Officially, the IMF requires that domestic gas tariffs must be raised to “cost recovery level.” According to the IMF programme, “Ukraine’s national energy and utility price regulators NERC and NURC will adopt decisions to raise retail gas tariffs by 56 percent on average from May 1, and retail heating tariffs by 40 percent on average from July 1.”

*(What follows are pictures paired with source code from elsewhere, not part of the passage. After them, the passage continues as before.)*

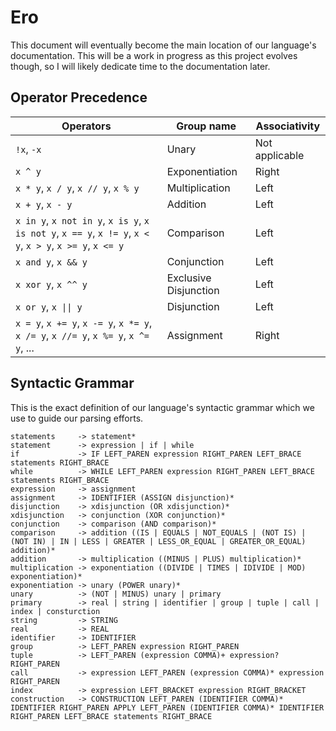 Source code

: # Ero

This document will eventually become the main location of our language's documentation.
This will be a work in progress as this project evolves though, so I will likely
dedicate time to the documentation later.

## Operator Precedence

| Operators | Group name | Associativity |
|---|---|---|
| `!x`, `-x` | Unary | Not applicable |
| `x ^ y` | Exponentiation | Right |
| `x * y`, `x / y`, `x // y`, `x % y` | Multiplication | Left |
| `x + y`, `x - y` | Addition | Left |
| `x in y`, `x not in y`, `x is y`, `x is not y`, `x == y`, `x != y`, `x < y`, `x > y`, `x >= y`, `x <= y` | Comparison | Left |
| `x and y`, `x && y` | Conjunction | Left |
| `x xor y`, `x ^^ y` | Exclusive Disjunction | Left |
| `x or y`, `x \|\| y` | Disjunction | Left |
| `x = y`, `x += y`, `x -= y`, `x *= y`, `x /= y`, `x //= y`, `x %= y`, `x ^= y`, ... | Assignment | Right |

## Syntactic Grammar

This is the exact definition of our language's syntactic grammar which we use to guide
our parsing efforts.

```
statements     -> statement*
statement      -> expression | if | while
if             -> IF LEFT_PAREN expression RIGHT_PAREN LEFT_BRACE statements RIGHT_BRACE
while          -> WHILE LEFT_PAREN expression RIGHT_PAREN LEFT_BRACE statements RIGHT_BRACE
expression     -> assignment
assignment     -> IDENTIFIER (ASSIGN disjunction)* 
disjunction    -> xdisjunction (OR xdisjunction)*
xdisjunction   -> conjunction (XOR conjunction)*
conjunction    -> comparison (AND comparison)*
comparison     -> addition ((IS | EQUALS | NOT_EQUALS | (NOT IS) | (NOT IN) | IN | LESS | GREATER | LESS_OR_EQUAL | GREATER_OR_EQUAL) addition)*
addition       -> multiplication ((MINUS | PLUS) multiplication)*
multiplication -> exponentiation ((DIVIDE | TIMES | IDIVIDE | MOD) exponentiation)*
exponentiation -> unary (POWER unary)*
unary          -> (NOT | MINUS) unary | primary
primary        -> real | string | identifier | group | tuple | call | index | consturction
string         -> STRING
real           -> REAL
identifier     -> IDENTIFIER
group          -> LEFT_PAREN expression RIGHT_PAREN
tuple          -> LEFT_PAREN (expression COMMA)+ expression? RIGHT_PAREN
call           -> expression LEFT_PAREN (expression COMMA)* expression RIGHT_PAREN
index          -> expression LEFT_BRACKET expression RIGHT_BRACKET
construction   -> CONSTRUCTION LEFT_PAREN (IDENTIFIER COMMA)* IDENTIFIER RIGHT_PAREN APPLY LEFT_PAREN (IDENTIFIER COMMA)* IDENTIFIER RIGHT_PAREN LEFT_BRACE statements RIGHT_BRACE
```
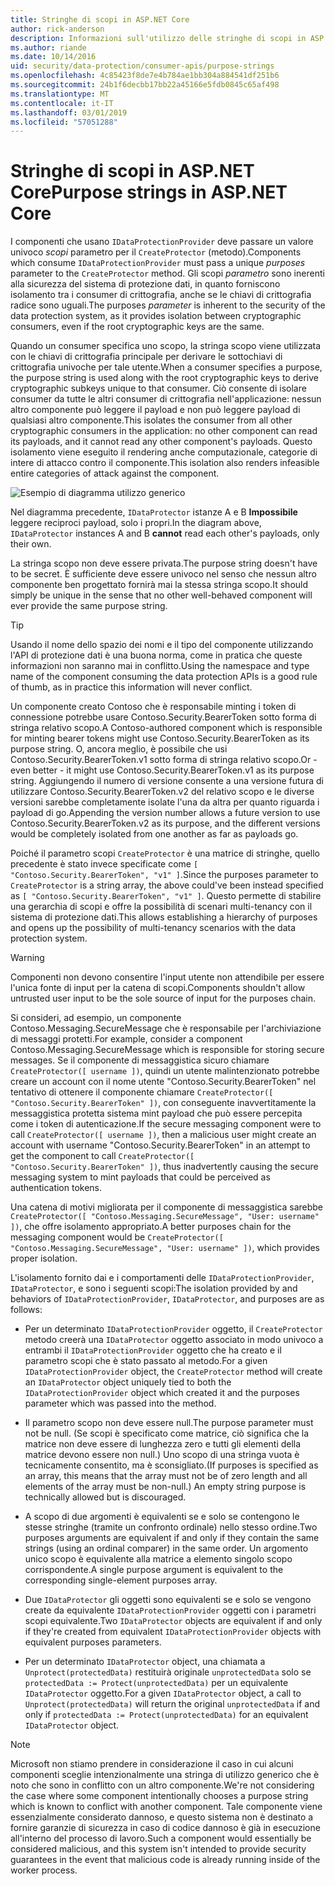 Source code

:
 ```yaml
---
title: Stringhe di scopi in ASP.NET Core
author: rick-anderson
description: Informazioni sull'utilizzo delle stringhe di scopi in ASP.NET Core Data Protection API.
ms.author: riande
ms.date: 10/14/2016
uid: security/data-protection/consumer-apis/purpose-strings
ms.openlocfilehash: 4c85423f8de7e4b784ae1bb304a884541df251b6
ms.sourcegitcommit: 24b1f6decbb17bb22a45166e5fdb0845c65af498
ms.translationtype: MT
ms.contentlocale: it-IT
ms.lasthandoff: 03/01/2019
ms.locfileid: "57051288"
---
```

# <a name="purpose-strings-in-aspnet-core"></a><span data-ttu-id="c1a6f-103">Stringhe di scopi in ASP.NET Core</span><span class="sxs-lookup"><span data-stu-id="c1a6f-103">Purpose strings in ASP.NET Core</span></span>

<a name="data-protection-consumer-apis-purposes"></a>

<span data-ttu-id="c1a6f-104">I componenti che usano `IDataProtectionProvider` deve passare un valore univoco *scopi* parametro per il `CreateProtector` (metodo).</span><span class="sxs-lookup"><span data-stu-id="c1a6f-104">Components which consume `IDataProtectionProvider` must pass a unique *purposes* parameter to the `CreateProtector` method.</span></span> <span data-ttu-id="c1a6f-105">Gli scopi *parametro* sono inerenti alla sicurezza del sistema di protezione dati, in quanto forniscono isolamento tra i consumer di crittografia, anche se le chiavi di crittografia radice sono uguali.</span><span class="sxs-lookup"><span data-stu-id="c1a6f-105">The purposes *parameter* is inherent to the security of the data protection system, as it provides isolation between cryptographic consumers, even if the root cryptographic keys are the same.</span></span>

<span data-ttu-id="c1a6f-106">Quando un consumer specifica uno scopo, la stringa scopo viene utilizzata con le chiavi di crittografia principale per derivare le sottochiavi di crittografia univoche per tale utente.</span><span class="sxs-lookup"><span data-stu-id="c1a6f-106">When a consumer specifies a purpose, the purpose string is used along with the root cryptographic keys to derive cryptographic subkeys unique to that consumer.</span></span> <span data-ttu-id="c1a6f-107">Ciò consente di isolare consumer da tutte le altri consumer di crittografia nell'applicazione: nessun altro componente può leggere il payload e non può leggere payload di qualsiasi altro componente.</span><span class="sxs-lookup"><span data-stu-id="c1a6f-107">This isolates the consumer from all other cryptographic consumers in the application: no other component can read its payloads, and it cannot read any other component's payloads.</span></span> <span data-ttu-id="c1a6f-108">Questo isolamento viene eseguito il rendering anche computazionale, categorie di intere di attacco contro il componente.</span><span class="sxs-lookup"><span data-stu-id="c1a6f-108">This isolation also renders infeasible entire categories of attack against the component.</span></span>

![Esempio di diagramma utilizzo generico](purpose-strings/_static/purposes.png)

<span data-ttu-id="c1a6f-110">Nel diagramma precedente, `IDataProtector` istanze A e B **Impossibile** leggere reciproci payload, solo i propri.</span><span class="sxs-lookup"><span data-stu-id="c1a6f-110">In the diagram above, `IDataProtector` instances A and B **cannot** read each other's payloads, only their own.</span></span>

<span data-ttu-id="c1a6f-111">La stringa scopo non deve essere privata.</span><span class="sxs-lookup"><span data-stu-id="c1a6f-111">The purpose string doesn't have to be secret.</span></span> <span data-ttu-id="c1a6f-112">È sufficiente deve essere univoco nel senso che nessun altro componente ben progettato fornirà mai la stessa stringa scopo.</span><span class="sxs-lookup"><span data-stu-id="c1a6f-112">It should simply be unique in the sense that no other well-behaved component will ever provide the same purpose string.</span></span>

>[!TIP]
> <span data-ttu-id="c1a6f-113">Usando il nome dello spazio dei nomi e il tipo del componente utilizzando l'API di protezione dati è una buona norma, come in pratica che queste informazioni non saranno mai in conflitto.</span><span class="sxs-lookup"><span data-stu-id="c1a6f-113">Using the namespace and type name of the component consuming the data protection APIs is a good rule of thumb, as in practice this information will never conflict.</span></span>
>
><span data-ttu-id="c1a6f-114">Un componente creato Contoso che è responsabile minting i token di connessione potrebbe usare Contoso.Security.BearerToken sotto forma di stringa relativo scopo.</span><span class="sxs-lookup"><span data-stu-id="c1a6f-114">A Contoso-authored component which is responsible for minting bearer tokens might use Contoso.Security.BearerToken as its purpose string.</span></span> <span data-ttu-id="c1a6f-115">O, ancora meglio, è possibile che usi Contoso.Security.BearerToken.v1 sotto forma di stringa relativo scopo.</span><span class="sxs-lookup"><span data-stu-id="c1a6f-115">Or - even better - it might use Contoso.Security.BearerToken.v1 as its purpose string.</span></span> <span data-ttu-id="c1a6f-116">Aggiungendo il numero di versione consente a una versione futura di utilizzare Contoso.Security.BearerToken.v2 del relativo scopo e le diverse versioni sarebbe completamente isolate l'una da altra per quanto riguarda i payload di go.</span><span class="sxs-lookup"><span data-stu-id="c1a6f-116">Appending the version number allows a future version to use Contoso.Security.BearerToken.v2 as its purpose, and the different versions would be completely isolated from one another as far as payloads go.</span></span>

<span data-ttu-id="c1a6f-117">Poiché il parametro scopi `CreateProtector` è una matrice di stringhe, quello precedente è stato invece specificate come `[ "Contoso.Security.BearerToken", "v1" ]`.</span><span class="sxs-lookup"><span data-stu-id="c1a6f-117">Since the purposes parameter to `CreateProtector` is a string array, the above could've been instead specified as `[ "Contoso.Security.BearerToken", "v1" ]`.</span></span> <span data-ttu-id="c1a6f-118">Questo permette di stabilire una gerarchia di scopi e offre la possibilità di scenari multi-tenancy con il sistema di protezione dati.</span><span class="sxs-lookup"><span data-stu-id="c1a6f-118">This allows establishing a hierarchy of purposes and opens up the possibility of multi-tenancy scenarios with the data protection system.</span></span>

<a name="data-protection-contoso-purpose"></a>

>[!WARNING]
> <span data-ttu-id="c1a6f-119">Componenti non devono consentire l'input utente non attendibile per essere l'unica fonte di input per la catena di scopi.</span><span class="sxs-lookup"><span data-stu-id="c1a6f-119">Components shouldn't allow untrusted user input to be the sole source of input for the purposes chain.</span></span>
>
><span data-ttu-id="c1a6f-120">Si consideri, ad esempio, un componente Contoso.Messaging.SecureMessage che è responsabile per l'archiviazione di messaggi protetti.</span><span class="sxs-lookup"><span data-stu-id="c1a6f-120">For example, consider a component Contoso.Messaging.SecureMessage which is responsible for storing secure messages.</span></span> <span data-ttu-id="c1a6f-121">Se il componente di messaggistica sicuro chiamare `CreateProtector([ username ])`, quindi un utente malintenzionato potrebbe creare un account con il nome utente "Contoso.Security.BearerToken" nel tentativo di ottenere il componente chiamare `CreateProtector([ "Contoso.Security.BearerToken" ])`, con conseguente inavvertitamente la messaggistica protetta sistema mint payload che può essere percepita come i token di autenticazione.</span><span class="sxs-lookup"><span data-stu-id="c1a6f-121">If the secure messaging component were to call `CreateProtector([ username ])`, then a malicious user might create an account with username "Contoso.Security.BearerToken" in an attempt to get the component to call `CreateProtector([ "Contoso.Security.BearerToken" ])`, thus inadvertently causing the secure messaging system to mint payloads that could be perceived as authentication tokens.</span></span>
>
><span data-ttu-id="c1a6f-122">Una catena di motivi migliorata per il componente di messaggistica sarebbe `CreateProtector([ "Contoso.Messaging.SecureMessage", "User: username" ])`, che offre isolamento appropriato.</span><span class="sxs-lookup"><span data-stu-id="c1a6f-122">A better purposes chain for the messaging component would be `CreateProtector([ "Contoso.Messaging.SecureMessage", "User: username" ])`, which provides proper isolation.</span></span>

<span data-ttu-id="c1a6f-123">L'isolamento fornito dai e i comportamenti delle `IDataProtectionProvider`, `IDataProtector`, e sono i seguenti scopi:</span><span class="sxs-lookup"><span data-stu-id="c1a6f-123">The isolation provided by and behaviors of `IDataProtectionProvider`, `IDataProtector`, and purposes are as follows:</span></span>

* <span data-ttu-id="c1a6f-124">Per un determinato `IDataProtectionProvider` oggetto, il `CreateProtector` metodo creerà una `IDataProtector` oggetto associato in modo univoco a entrambi il `IDataProtectionProvider` oggetto che ha creato e il parametro scopi che è stato passato al metodo.</span><span class="sxs-lookup"><span data-stu-id="c1a6f-124">For a given `IDataProtectionProvider` object, the `CreateProtector` method will create an `IDataProtector` object uniquely tied to both the `IDataProtectionProvider` object which created it and the purposes parameter which was passed into the method.</span></span>

* <span data-ttu-id="c1a6f-125">Il parametro scopo non deve essere null.</span><span class="sxs-lookup"><span data-stu-id="c1a6f-125">The purpose parameter must not be null.</span></span> <span data-ttu-id="c1a6f-126">(Se scopi è specificato come matrice, ciò significa che la matrice non deve essere di lunghezza zero e tutti gli elementi della matrice devono essere non null.) Uno scopo di una stringa vuota è tecnicamente consentito, ma è sconsigliato.</span><span class="sxs-lookup"><span data-stu-id="c1a6f-126">(If purposes is specified as an array, this means that the array must not be of zero length and all elements of the array must be non-null.) An empty string purpose is technically allowed but is discouraged.</span></span>

* <span data-ttu-id="c1a6f-127">A scopo di due argomenti è equivalenti se e solo se contengono le stesse stringhe (tramite un confronto ordinale) nello stesso ordine.</span><span class="sxs-lookup"><span data-stu-id="c1a6f-127">Two purposes arguments are equivalent if and only if they contain the same strings (using an ordinal comparer) in the same order.</span></span> <span data-ttu-id="c1a6f-128">Un argomento unico scopo è equivalente alla matrice a elemento singolo scopo corrispondente.</span><span class="sxs-lookup"><span data-stu-id="c1a6f-128">A single purpose argument is equivalent to the corresponding single-element purposes array.</span></span>

* <span data-ttu-id="c1a6f-129">Due `IDataProtector` gli oggetti sono equivalenti se e solo se vengono create da equivalente `IDataProtectionProvider` oggetti con i parametri scopi equivalente.</span><span class="sxs-lookup"><span data-stu-id="c1a6f-129">Two `IDataProtector` objects are equivalent if and only if they're created from equivalent `IDataProtectionProvider` objects with equivalent purposes parameters.</span></span>

* <span data-ttu-id="c1a6f-130">Per un determinato `IDataProtector` object, una chiamata a `Unprotect(protectedData)` restituirà originale `unprotectedData` solo se `protectedData := Protect(unprotectedData)` per un equivalente `IDataProtector` oggetto.</span><span class="sxs-lookup"><span data-stu-id="c1a6f-130">For a given `IDataProtector` object, a call to `Unprotect(protectedData)` will return the original `unprotectedData` if and only if `protectedData := Protect(unprotectedData)` for an equivalent `IDataProtector` object.</span></span>

> [!NOTE]
> <span data-ttu-id="c1a6f-131">Microsoft non stiamo prendere in considerazione il caso in cui alcuni componenti sceglie intenzionalmente una stringa di utilizzo generico che è noto che sono in conflitto con un altro componente.</span><span class="sxs-lookup"><span data-stu-id="c1a6f-131">We're not considering the case where some component intentionally chooses a purpose string which is known to conflict with another component.</span></span> <span data-ttu-id="c1a6f-132">Tale componente viene essenzialmente considerato dannoso, e questo sistema non è destinato a fornire garanzie di sicurezza in caso di codice dannoso è già in esecuzione all'interno del processo di lavoro.</span><span class="sxs-lookup"><span data-stu-id="c1a6f-132">Such a component would essentially be considered malicious, and this system isn't intended to provide security guarantees in the event that malicious code is already running inside of the worker process.</span></span>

By the start of this month, the IMF claims, a special auditor should have been appointed with IMF supervision to “conduct quarterly audits of Naftogaz operations to improve transparency.” In other words, to stop favouritism and kickbacks between corporations and Naftogaz; recover past-due bills; and end delays in collecting new higher-priced gas. Officially, there ought to be a transparent audit trail. “The results of the audits will be shared with the IMF within 30 days of each period, initially on a monthly basis beginning with data for end-May 2014, and then on a quarterly basis for end-September data forward.”

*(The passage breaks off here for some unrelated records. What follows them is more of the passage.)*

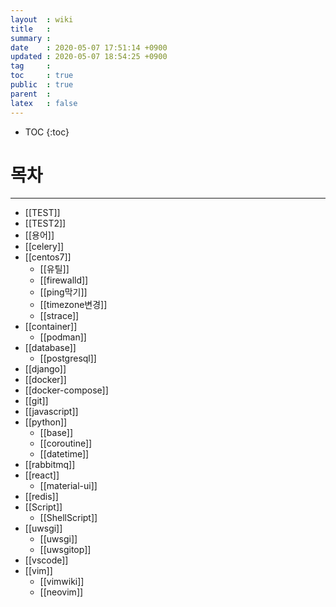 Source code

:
```yaml
---
layout  : wiki
title   : 
summary : 
date    : 2020-05-07 17:51:14 +0900
updated : 2020-05-07 18:54:25 +0900
tag     : 
toc     : true
public  : true
parent  : 
latex   : false
---
```

* TOC
{:toc}

# 목차
---
* [[TEST]]
* [[TEST2]]
* [[용어]]
* [[celery]]
* [[centos7]]
	* [[유틸]] 
	* [[firewalld]]
	* [[ping막기]]
	* [[timezone변경]]
	* [[strace]]
* [[container]]
    * [[podman]]
* [[database]] 
	* [[postgresql]]
* [[django]]
* [[docker]]
* [[docker-compose]]
* [[git]]
* [[javascript]]
* [[python]]
    * [[base]]
    * [[coroutine]] 
	* [[datetime]]
* [[rabbitmq]]
* [[react]] 
    * [[material-ui]]
* [[redis]]
* [[Script]]
	* [[ShellScript]]
* [[uwsgi]]
    * [[uwsgi]]
    * [[uwsgitop]]
* [[vscode]]
* [[vim]]
    * [[vimwiki]]
    * [[neovim]]
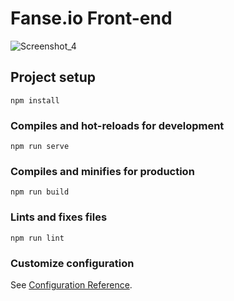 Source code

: # Fanse.io Front-end

![Screenshot_4](https://user-images.githubusercontent.com/101833474/194226682-9c710e9f-e2d9-410d-9e99-a23c0336b928.png)

## Project setup
```
npm install
```

### Compiles and hot-reloads for development
```
npm run serve
```

### Compiles and minifies for production
```
npm run build
```

### Lints and fixes files
```
npm run lint
```

### Customize configuration
See [Configuration Reference](https://cli.vuejs.org/config/).
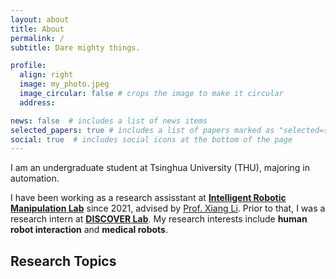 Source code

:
 ```yaml
---
layout: about
title: About
permalink: /
subtitle: Dare mighty things.

profile:
  align: right
  image: my_photo.jpeg
  image_circular: false # crops the image to make it circular
  address: 

news: false  # includes a list of news items
selected_papers: true # includes a list of papers marked as "selected={true}"
social: true  # includes social icons at the bottom of the page
---
```


I am an undergraduate student at Tsinghua University (THU), majoring in automation.

I have been working as a research assisstant at **[Intelligent Robotic Manipulation Lab](https://sites.google.com/view/homepageoflixiang/home)** since 2021, advised by [Prof. Xiang Li](https://scholar.google.com.sg/citations?hl=zh-CN&user=6EIX-JQAAAAJ).
Prior to that, I was a research intern at **[DISCOVER Lab](https://github.com/AIR-DISCOVER)**.
My research interests include **human robot interaction** and **medical robots**.

## Research Topics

In contrast to the IMF’s tightening of price, cost and payment discipline, the International Trade Administration of the US Department of Commerce last week decided to reject claims by American pipemakers that Interpipe was landing its products in the US market with a below-cost, or dumping price margin of 26% and 31%. Instead, Commerce has ruled that the dumping margin for Interpipe should be 6.73%, and then agreed with Pinchuk to suspend collecting this duty on his pipes for three years. The suspension agreement, as it’s called, requires Interpipe to maintain certain restrictions on volumes and pricng of its sales to the US market. “In light of the suspension agreement, no antidumping cash deposits will be required, and no duties will be collected, while the agreement remains in effect…If the ITC makes an affirmative finding of material injury with respect to imports of OCTG [oil country tubular goods] from Ukraine, the suspension agreement will remain in force until no later than July 10, 2017, at which time Commerce will terminate the agreement and issue an antidumping duty order.

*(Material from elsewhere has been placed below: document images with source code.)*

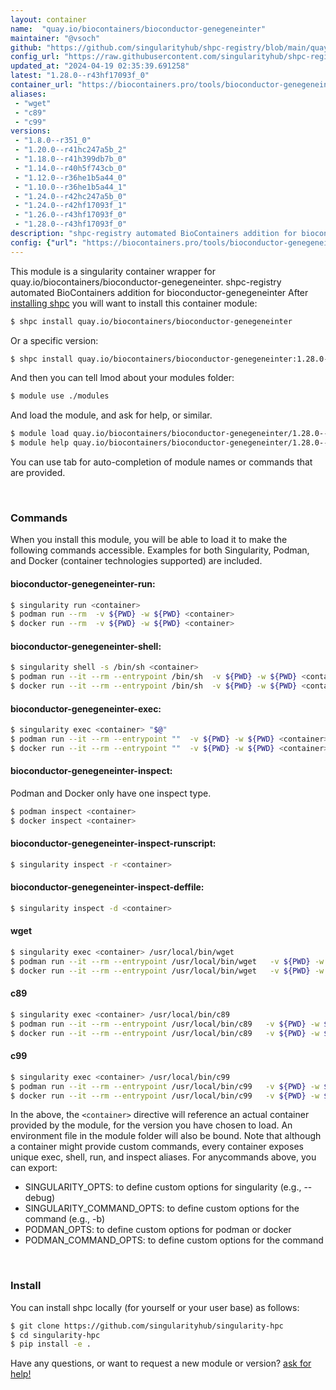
 ```yaml
---
layout: container
name:  "quay.io/biocontainers/bioconductor-genegeneinter"
maintainer: "@vsoch"
github: "https://github.com/singularityhub/shpc-registry/blob/main/quay.io/biocontainers/bioconductor-genegeneinter/container.yaml"
config_url: "https://raw.githubusercontent.com/singularityhub/shpc-registry/main/quay.io/biocontainers/bioconductor-genegeneinter/container.yaml"
updated_at: "2024-04-19 02:35:39.691258"
latest: "1.28.0--r43hf17093f_0"
container_url: "https://biocontainers.pro/tools/bioconductor-genegeneinter"
aliases:
 - "wget"
 - "c89"
 - "c99"
versions:
 - "1.8.0--r351_0"
 - "1.20.0--r41hc247a5b_2"
 - "1.18.0--r41h399db7b_0"
 - "1.14.0--r40h5f743cb_0"
 - "1.12.0--r36he1b5a44_0"
 - "1.10.0--r36he1b5a44_1"
 - "1.24.0--r42hc247a5b_0"
 - "1.24.0--r42hf17093f_1"
 - "1.26.0--r43hf17093f_0"
 - "1.28.0--r43hf17093f_0"
description: "shpc-registry automated BioContainers addition for bioconductor-genegeneinter"
config: {"url": "https://biocontainers.pro/tools/bioconductor-genegeneinter", "maintainer": "@vsoch", "description": "shpc-registry automated BioContainers addition for bioconductor-genegeneinter", "latest": {"1.28.0--r43hf17093f_0": "sha256:1b681f54b8f1c911cba7c18c54dd067c35702ded5208beb3fb2be1fd4daae3f8"}, "tags": {"1.8.0--r351_0": "sha256:b1131d6e563f02e84c3123672330e6cc801dad1c5177a4ca11658176d4d12396", "1.20.0--r41hc247a5b_2": "sha256:ddd8ee1ac036360a9920f44f99d1c52cb1654e0e2ed3240f76d0323dda478e02", "1.18.0--r41h399db7b_0": "sha256:4b24d2cefd0765382356c12374eaa40b68f765917fb8618fe731f05379ab3ca0", "1.14.0--r40h5f743cb_0": "sha256:2d5031e80f787f862f46c6e87ed174c371308e8dc2ba80f9c2f506c7cc60f53f", "1.12.0--r36he1b5a44_0": "sha256:7b0e4ca8852113536cbcfb067e05a6dc2761e45bb556d3fa8d4b0b290d2b8f94", "1.10.0--r36he1b5a44_1": "sha256:511c6f58316ce3cf7ba7de21a228a5a925176015c22e70ec166cc93eb1756e47", "1.24.0--r42hc247a5b_0": "sha256:8b67d23f269e8cf66d95186487bbf2f5924e1e8ec53adda8d89b7ea1e2c72c83", "1.24.0--r42hf17093f_1": "sha256:8c9b9b29624077649aa8389145d490f83415591f3a56c6f71bf177fc32ee3e8e", "1.26.0--r43hf17093f_0": "sha256:e0c4300aa1503ecff90fcd97e436912bc67dc8b8c31f58ab67ca95de194b9524", "1.28.0--r43hf17093f_0": "sha256:1b681f54b8f1c911cba7c18c54dd067c35702ded5208beb3fb2be1fd4daae3f8"}, "docker": "quay.io/biocontainers/bioconductor-genegeneinter", "aliases": {"wget": "/usr/local/bin/wget", "c89": "/usr/local/bin/c89", "c99": "/usr/local/bin/c99"}}
---
```


This module is a singularity container wrapper for quay.io/biocontainers/bioconductor-genegeneinter.
shpc-registry automated BioContainers addition for bioconductor-genegeneinter
After [installing shpc](#install) you will want to install this container module:


```bash
$ shpc install quay.io/biocontainers/bioconductor-genegeneinter
```

Or a specific version:

```bash
$ shpc install quay.io/biocontainers/bioconductor-genegeneinter:1.28.0--r43hf17093f_0
```

And then you can tell lmod about your modules folder:

```bash
$ module use ./modules
```

And load the module, and ask for help, or similar.

```bash
$ module load quay.io/biocontainers/bioconductor-genegeneinter/1.28.0--r43hf17093f_0
$ module help quay.io/biocontainers/bioconductor-genegeneinter/1.28.0--r43hf17093f_0
```

You can use tab for auto-completion of module names or commands that are provided.

<br>

### Commands

When you install this module, you will be able to load it to make the following commands accessible.
Examples for both Singularity, Podman, and Docker (container technologies supported) are included.

#### bioconductor-genegeneinter-run:

```bash
$ singularity run <container>
$ podman run --rm  -v ${PWD} -w ${PWD} <container>
$ docker run --rm  -v ${PWD} -w ${PWD} <container>
```

#### bioconductor-genegeneinter-shell:

```bash
$ singularity shell -s /bin/sh <container>
$ podman run --it --rm --entrypoint /bin/sh  -v ${PWD} -w ${PWD} <container>
$ docker run --it --rm --entrypoint /bin/sh  -v ${PWD} -w ${PWD} <container>
```

#### bioconductor-genegeneinter-exec:

```bash
$ singularity exec <container> "$@"
$ podman run --it --rm --entrypoint ""  -v ${PWD} -w ${PWD} <container> "$@"
$ docker run --it --rm --entrypoint ""  -v ${PWD} -w ${PWD} <container> "$@"
```

#### bioconductor-genegeneinter-inspect:

Podman and Docker only have one inspect type.

```bash
$ podman inspect <container>
$ docker inspect <container>
```

#### bioconductor-genegeneinter-inspect-runscript:

```bash
$ singularity inspect -r <container>
```

#### bioconductor-genegeneinter-inspect-deffile:

```bash
$ singularity inspect -d <container>
```


#### wget

```bash
$ singularity exec <container> /usr/local/bin/wget
$ podman run --it --rm --entrypoint /usr/local/bin/wget   -v ${PWD} -w ${PWD} <container> -c " $@"
$ docker run --it --rm --entrypoint /usr/local/bin/wget   -v ${PWD} -w ${PWD} <container> -c " $@"
```


#### c89

```bash
$ singularity exec <container> /usr/local/bin/c89
$ podman run --it --rm --entrypoint /usr/local/bin/c89   -v ${PWD} -w ${PWD} <container> -c " $@"
$ docker run --it --rm --entrypoint /usr/local/bin/c89   -v ${PWD} -w ${PWD} <container> -c " $@"
```


#### c99

```bash
$ singularity exec <container> /usr/local/bin/c99
$ podman run --it --rm --entrypoint /usr/local/bin/c99   -v ${PWD} -w ${PWD} <container> -c " $@"
$ docker run --it --rm --entrypoint /usr/local/bin/c99   -v ${PWD} -w ${PWD} <container> -c " $@"
```



In the above, the `<container>` directive will reference an actual container provided
by the module, for the version you have chosen to load. An environment file in the
module folder will also be bound. Note that although a container
might provide custom commands, every container exposes unique exec, shell, run, and
inspect aliases. For anycommands above, you can export:

 - SINGULARITY_OPTS: to define custom options for singularity (e.g., --debug)
 - SINGULARITY_COMMAND_OPTS: to define custom options for the command (e.g., -b)
 - PODMAN_OPTS: to define custom options for podman or docker
 - PODMAN_COMMAND_OPTS: to define custom options for the command

<br>

### Install

You can install shpc locally (for yourself or your user base) as follows:

```bash
$ git clone https://github.com/singularityhub/singularity-hpc
$ cd singularity-hpc
$ pip install -e .
```

Have any questions, or want to request a new module or version? [ask for help!](https://github.com/singularityhub/singularity-hpc/issues)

The value of the suspension agreement for Interpipe is thus what the import duty would have been on the value of the imports to the US. In 2012, this total was $129.6 million, making the nominal duty $8.7 million; in 2013, total import value was $87.3 million; duty, $5.9 million.

According to one of Interpipe’s bondholders, there is too much fudging and not enough of the accountability which the IMF and the acting Ukrainian Goivernment promised each other. The Deutsche Bank report fails to meet the new standard set by the IMF for Ukraine, and is unacceptable. “We are insisting that this version (e.g. minus qualifications from the external auditors, notes etc.) is not what the [bond] prospectus required Interpipe to deliver.”

Michael Dunlaevy, a London-based director of the Deutsche Bank trustee department engaged with Interpipe, refuses to discuss the fiduciary responsibility and liability issues. Deutsche Bank ought not to be acting instead of Ernst & Young as Interpipe’s stand-in auditor, the bondholder said — especially if the audited financials will differ in material respects from Deutsche Bank’s excerpts. “The Deutsche trustees will be asked whether they truly believe the pages sent. At some stage the bank trustees will need to become concerned about their own perceived integrity.”

Interpipe refuses to say when or if the audited financial report for 2013 will be released.